RECORDS FOR PROCESSING ->
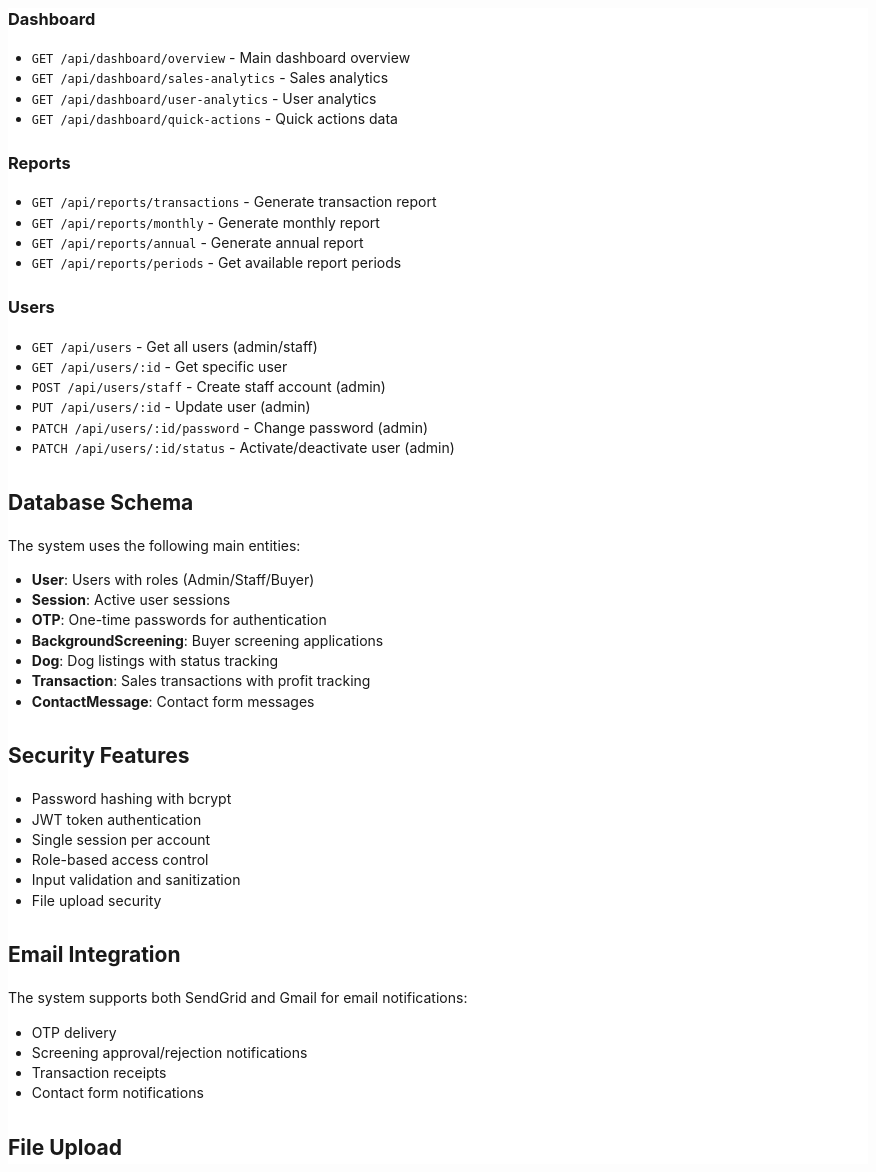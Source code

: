 ### Dashboard
- `GET /api/dashboard/overview` - Main dashboard overview
- `GET /api/dashboard/sales-analytics` - Sales analytics
- `GET /api/dashboard/user-analytics` - User analytics
- `GET /api/dashboard/quick-actions` - Quick actions data

### Reports
- `GET /api/reports/transactions` - Generate transaction report
- `GET /api/reports/monthly` - Generate monthly report
- `GET /api/reports/annual` - Generate annual report
- `GET /api/reports/periods` - Get available report periods

### Users
- `GET /api/users` - Get all users (admin/staff)
- `GET /api/users/:id` - Get specific user
- `POST /api/users/staff` - Create staff account (admin)
- `PUT /api/users/:id` - Update user (admin)
- `PATCH /api/users/:id/password` - Change password (admin)
- `PATCH /api/users/:id/status` - Activate/deactivate user (admin)

## Database Schema

The system uses the following main entities:

- **User**: Users with roles (Admin/Staff/Buyer)
- **Session**: Active user sessions
- **OTP**: One-time passwords for authentication
- **BackgroundScreening**: Buyer screening applications
- **Dog**: Dog listings with status tracking
- **Transaction**: Sales transactions with profit tracking
- **ContactMessage**: Contact form messages

## Security Features

- Password hashing with bcrypt
- JWT token authentication
- Single session per account
- Role-based access control
- Input validation and sanitization
- File upload security

## Email Integration

The system supports both SendGrid and Gmail for email notifications:

- OTP delivery
- Screening approval/rejection notifications
- Transaction receipts
- Contact form notifications

## File Upload
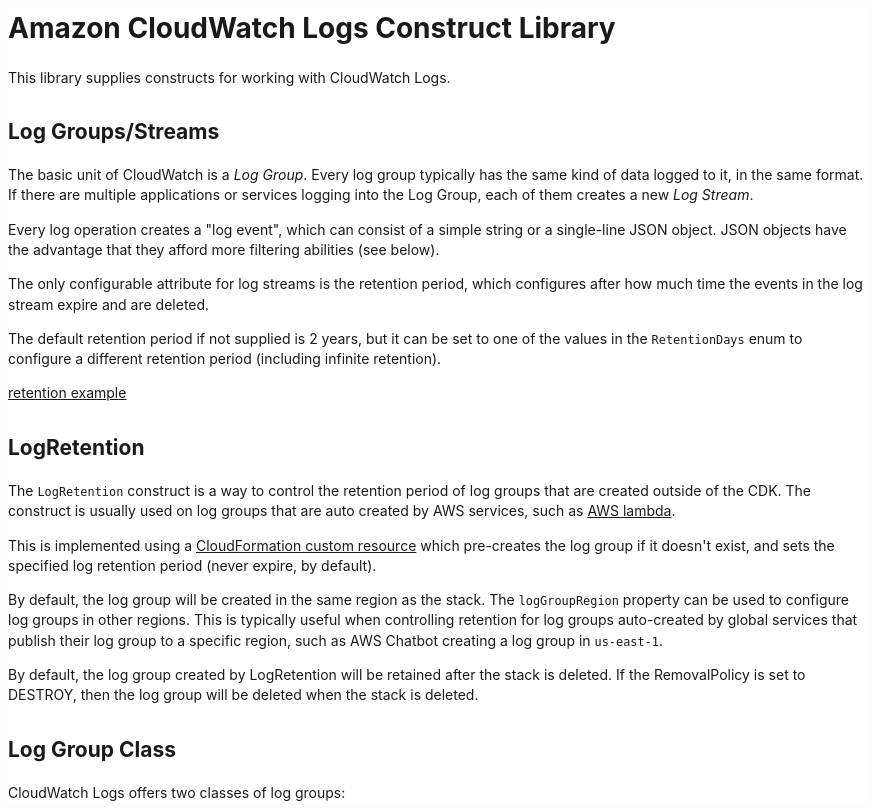 # Amazon CloudWatch Logs Construct Library


This library supplies constructs for working with CloudWatch Logs.

## Log Groups/Streams

The basic unit of CloudWatch is a *Log Group*. Every log group typically has the
same kind of data logged to it, in the same format. If there are multiple
applications or services logging into the Log Group, each of them creates a new
*Log Stream*.

Every log operation creates a "log event", which can consist of a simple string
or a single-line JSON object. JSON objects have the advantage that they afford
more filtering abilities (see below).

The only configurable attribute for log streams is the retention period, which
configures after how much time the events in the log stream expire and are
deleted.

The default retention period if not supplied is 2 years, but it can be set to
one of the values in the `RetentionDays` enum to configure a different
retention period (including infinite retention).

[retention example](test/example.retention.lit.ts)

## LogRetention

The `LogRetention` construct is a way to control the retention period of log groups that are created outside of the CDK. The construct is usually
used on log groups that are auto created by AWS services, such as [AWS
lambda](https://docs.aws.amazon.com/lambda/latest/dg/monitoring-cloudwatchlogs.html).

This is implemented using a [CloudFormation custom
resource](https://docs.aws.amazon.com/AWSCloudFormation/latest/UserGuide/aws-resource-cfn-customresource.html)
which pre-creates the log group if it doesn't exist, and sets the specified log retention period (never expire, by default).

By default, the log group will be created in the same region as the stack. The `logGroupRegion` property can be used to configure
log groups in other regions. This is typically useful when controlling retention for log groups auto-created by global services that
publish their log group to a specific region, such as AWS Chatbot creating a log group in `us-east-1`.

By default, the log group created by LogRetention will be retained after the stack is deleted. If the RemovalPolicy is set to DESTROY, then the log group will be deleted when the stack is deleted.

## Log Group Class

CloudWatch Logs offers two classes of log groups:
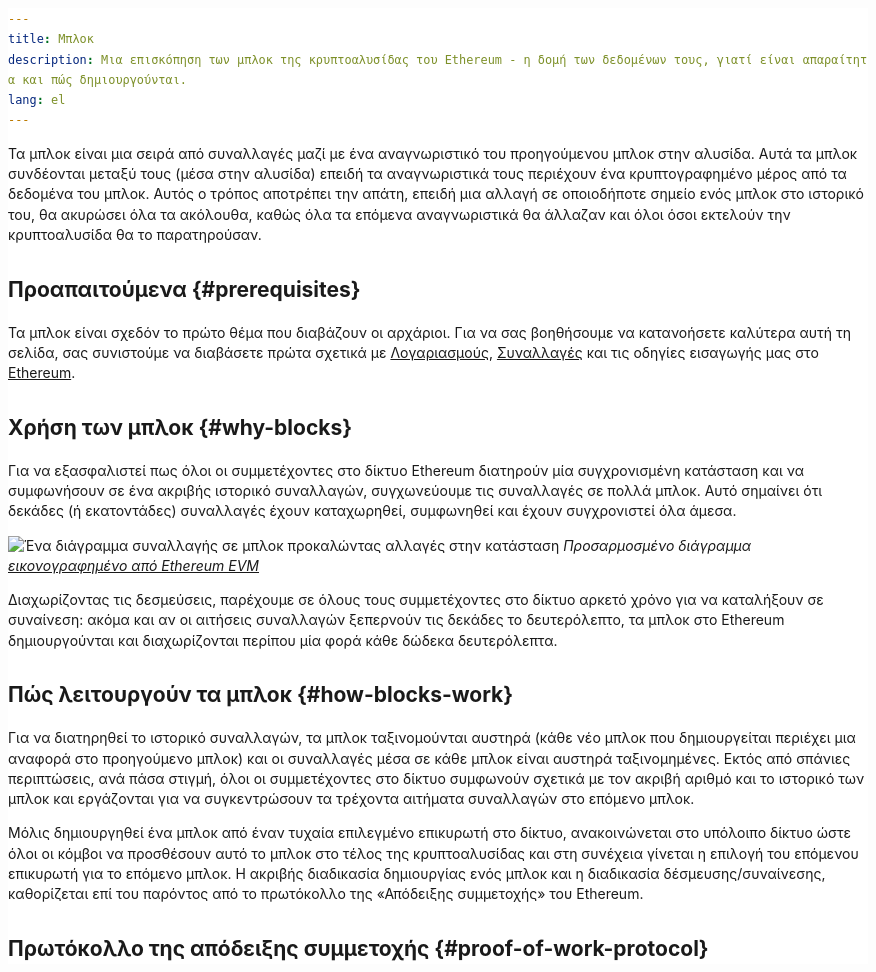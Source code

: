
 ```yaml
---
title: Μπλοκ
description: Μια επισκόπηση των μπλοκ της κρυπτοαλυσίδας του Ethereum - η δομή των δεδομένων τους, γιατί είναι απαραίτητα και πώς δημιουργούνται.
lang: el
---
```


Τα μπλοκ είναι μια σειρά από συναλλαγές μαζί με ένα αναγνωριστικό του προηγούμενου μπλοκ στην αλυσίδα. Αυτά τα μπλοκ συνδέονται μεταξύ τους (μέσα στην αλυσίδα) επειδή τα αναγνωριστικά τους περιέχουν ένα κρυπτογραφημένο μέρος από τα δεδομένα του μπλοκ. Αυτός ο τρόπος αποτρέπει την απάτη, επειδή μια αλλαγή σε οποιοδήποτε σημείο ενός μπλοκ στο ιστορικό του, θα ακυρώσει όλα τα ακόλουθα, καθώς όλα τα επόμενα αναγνωριστικά θα άλλαζαν και όλοι όσοι εκτελούν την κρυπτοαλυσίδα θα το παρατηρούσαν.

## Προαπαιτούμενα {#prerequisites}

Τα μπλοκ είναι σχεδόν το πρώτο θέμα που διαβάζουν οι αρχάριοι. Για να σας βοηθήσουμε να κατανοήσετε καλύτερα αυτή τη σελίδα, σας συνιστούμε να διαβάσετε πρώτα σχετικά με [Λογαριασμούς](/developers/docs/accounts/), [Συναλλαγές](/developers/docs/transactions/) και τις οδηγίες εισαγωγής μας στο [Ethereum](/developers/docs/intro-to-ethereum/).

## Χρήση των μπλοκ {#why-blocks}

Για να εξασφαλιστεί πως όλοι οι συμμετέχοντες στο δίκτυο Ethereum διατηρούν μία συγχρονισμένη κατάσταση και να συμφωνήσουν σε ένα ακριβής ιστορικό συναλλαγών, συγχωνεύουμε τις συναλλαγές σε πολλά μπλοκ. Αυτό σημαίνει ότι δεκάδες (ή εκατοντάδες) συναλλαγές έχουν καταχωρηθεί, συμφωνηθεί και έχουν συγχρονιστεί όλα άμεσα.

![Ένα διάγραμμα συναλλαγής σε μπλοκ προκαλώντας αλλαγές στην κατάσταση](./tx-block.png) _Προσαρμοσμένο διάγραμμα [εικονογραφημένο από Ethereum EVM](https://takenobu-hs.github.io/downloads/ethereum_evm_illustrated.pdf)_

Διαχωρίζοντας τις δεσμεύσεις, παρέχουμε σε όλους τους συμμετέχοντες στο δίκτυο αρκετό χρόνο για να καταλήξουν σε συναίνεση: ακόμα και αν οι αιτήσεις συναλλαγών ξεπερνούν τις δεκάδες το δευτερόλεπτο, τα μπλοκ στο Ethereum δημιουργούνται και διαχωρίζονται περίπου μία φορά κάθε δώδεκα δευτερόλεπτα.

## Πώς λειτουργούν τα μπλοκ {#how-blocks-work}

Για να διατηρηθεί το ιστορικό συναλλαγών, τα μπλοκ ταξινομούνται αυστηρά (κάθε νέο μπλοκ που δημιουργείται περιέχει μια αναφορά στο προηγούμενο μπλοκ) και οι συναλλαγές μέσα σε κάθε μπλοκ είναι αυστηρά ταξινομημένες. Εκτός από σπάνιες περιπτώσεις, ανά πάσα στιγμή, όλοι οι συμμετέχοντες στο δίκτυο συμφωνούν σχετικά με τον ακριβή αριθμό και το ιστορικό των μπλοκ και εργάζονται για να συγκεντρώσουν τα τρέχοντα αιτήματα συναλλαγών στο επόμενο μπλοκ.

Μόλις δημιουργηθεί ένα μπλοκ από έναν τυχαία επιλεγμένο επικυρωτή στο δίκτυο, ανακοινώνεται στο υπόλοιπο δίκτυο ώστε όλοι οι κόμβοι να προσθέσουν αυτό το μπλοκ στο τέλος της κρυπτοαλυσίδας και στη συνέχεια γίνεται η επιλογή του επόμενου επικυρωτή για το επόμενο μπλοκ. Η ακριβής διαδικασία δημιουργίας ενός μπλοκ και η διαδικασία δέσμευσης/συναίνεσης, καθορίζεται επί του παρόντος από το πρωτόκολλο της «Απόδειξης συμμετοχής» του Ethereum.

## Πρωτόκολλο της απόδειξης συμμετοχής {#proof-of-work-protocol}
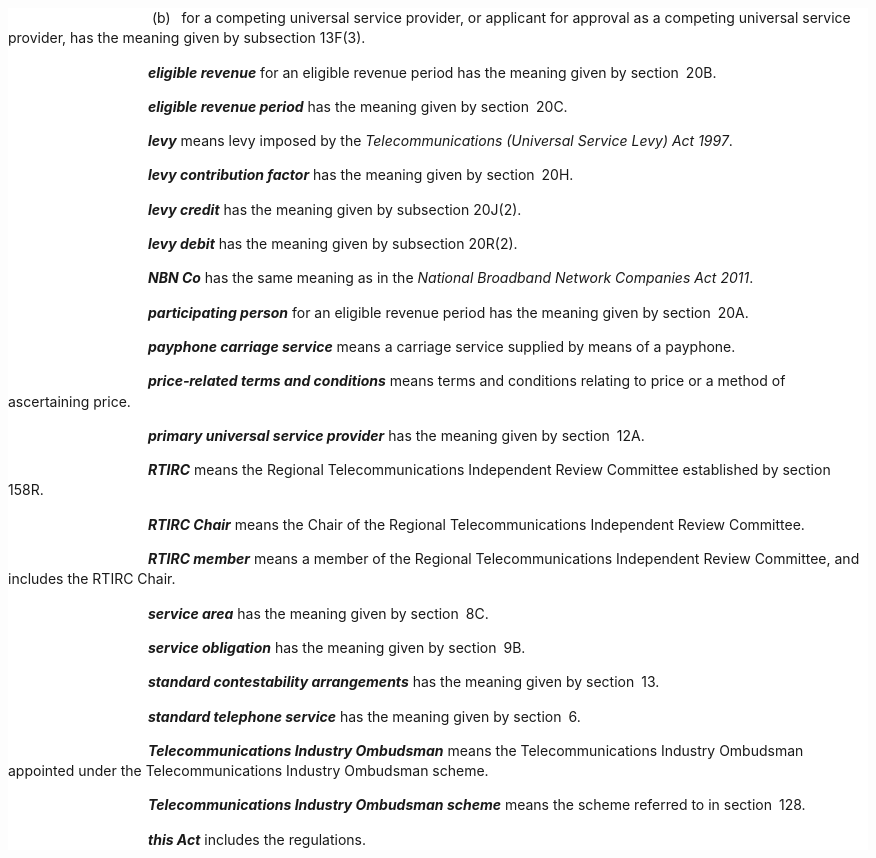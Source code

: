                      (b)  for a competing universal service provider, or applicant for approval as a competing universal service provider, has the meaning given by subsection 13F(3).

                    <a name="elig-revenu"></a>**_eligible revenue_** for an eligible revenue period has the meaning given by section 20B.

                    <a name="elig-revenu-period"></a>**_eligible revenue period_** has the meaning given by section 20C.

                    <a name="levi"></a>**_levy_** means levy imposed by the _Telecommunications (Universal Service Levy) Act 1997_.

                    <a name="levi-contribut-factor"></a>**_levy contribution factor_** has the meaning given by section 20H.

                    <a name="levi-crite"></a>**_levy credit_** has the meaning given by subsection 20J(2).

                    <a name="levi-debit"></a>**_levy debit_** has the meaning given by subsection 20R(2).

                    <a name="nbn-co"></a>**_NBN Co_** has the same meaning as in the _National Broadband Network Companies Act 2011_.

                    <a name="particip-person"></a>**_participating person_** for an eligible revenue period has the meaning given by section 20A.

                    <a name="payphon-carriag-servic"></a>**_payphone carriage service_** means a carriage service supplied by means of a payphone.

                    <a name="price-relat-term-condition"></a>**_price‑related terms and conditions_** means terms and conditions relating to price or a method of ascertaining price.

                    <a name="primari-univers-servic-provid"></a>**_primary universal service provider_** has the meaning given by section 12A.

                    <a name="rtirc"></a>**_RTIRC_** means the Regional Telecommunications Independent Review Committee established by section 158R.

                    <a name="rtirc-chair"></a>**_RTIRC Chair_** means the Chair of the Regional Telecommunications Independent Review Committee.

                    <a name="rtirc-member"></a>**_RTIRC member_** means a member of the Regional Telecommunications Independent Review Committee, and includes the RTIRC Chair.

                    <a name="servic-area"></a>**_service area_** has the meaning given by section 8C.

                    <a name="servic-oblig"></a>**_service obligation_** has the meaning given by section 9B.

                    <a name="standard-contest-arrang"></a>**_standard contestability arrangements_** has the meaning given by section 13.

                    <a name="standard-telephon-servic"></a>**_standard telephone service_** has the meaning given by section 6.

                    <a name="telecommun-industri-ombudsman"></a>**_Telecommunications Industry Ombudsman_** means the Telecommunications Industry Ombudsman appointed under the Telecommunications Industry Ombudsman scheme.

                    <a name="telecommun-industri-ombudsman-scheme"></a>**_Telecommunications Industry Ombudsman scheme_** means the scheme referred to in section 128.

                    <a name="act"></a>**_this Act_** includes the regulations.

DIRECTIONS -> Say again, word for word, the lines beginning at the top of the data and ending with the line that has "## Database Schema". Skip the pictures.

REPLY TO THE TASK ->
Source code

: ### Dashboard
- `GET /api/dashboard/overview` - Main dashboard overview
- `GET /api/dashboard/sales-analytics` - Sales analytics
- `GET /api/dashboard/user-analytics` - User analytics
- `GET /api/dashboard/quick-actions` - Quick actions data

### Reports
- `GET /api/reports/transactions` - Generate transaction report
- `GET /api/reports/monthly` - Generate monthly report
- `GET /api/reports/annual` - Generate annual report
- `GET /api/reports/periods` - Get available report periods

### Users
- `GET /api/users` - Get all users (admin/staff)
- `GET /api/users/:id` - Get specific user
- `POST /api/users/staff` - Create staff account (admin)
- `PUT /api/users/:id` - Update user (admin)
- `PATCH /api/users/:id/password` - Change password (admin)
- `PATCH /api/users/:id/status` - Activate/deactivate user (admin)

## Database Schema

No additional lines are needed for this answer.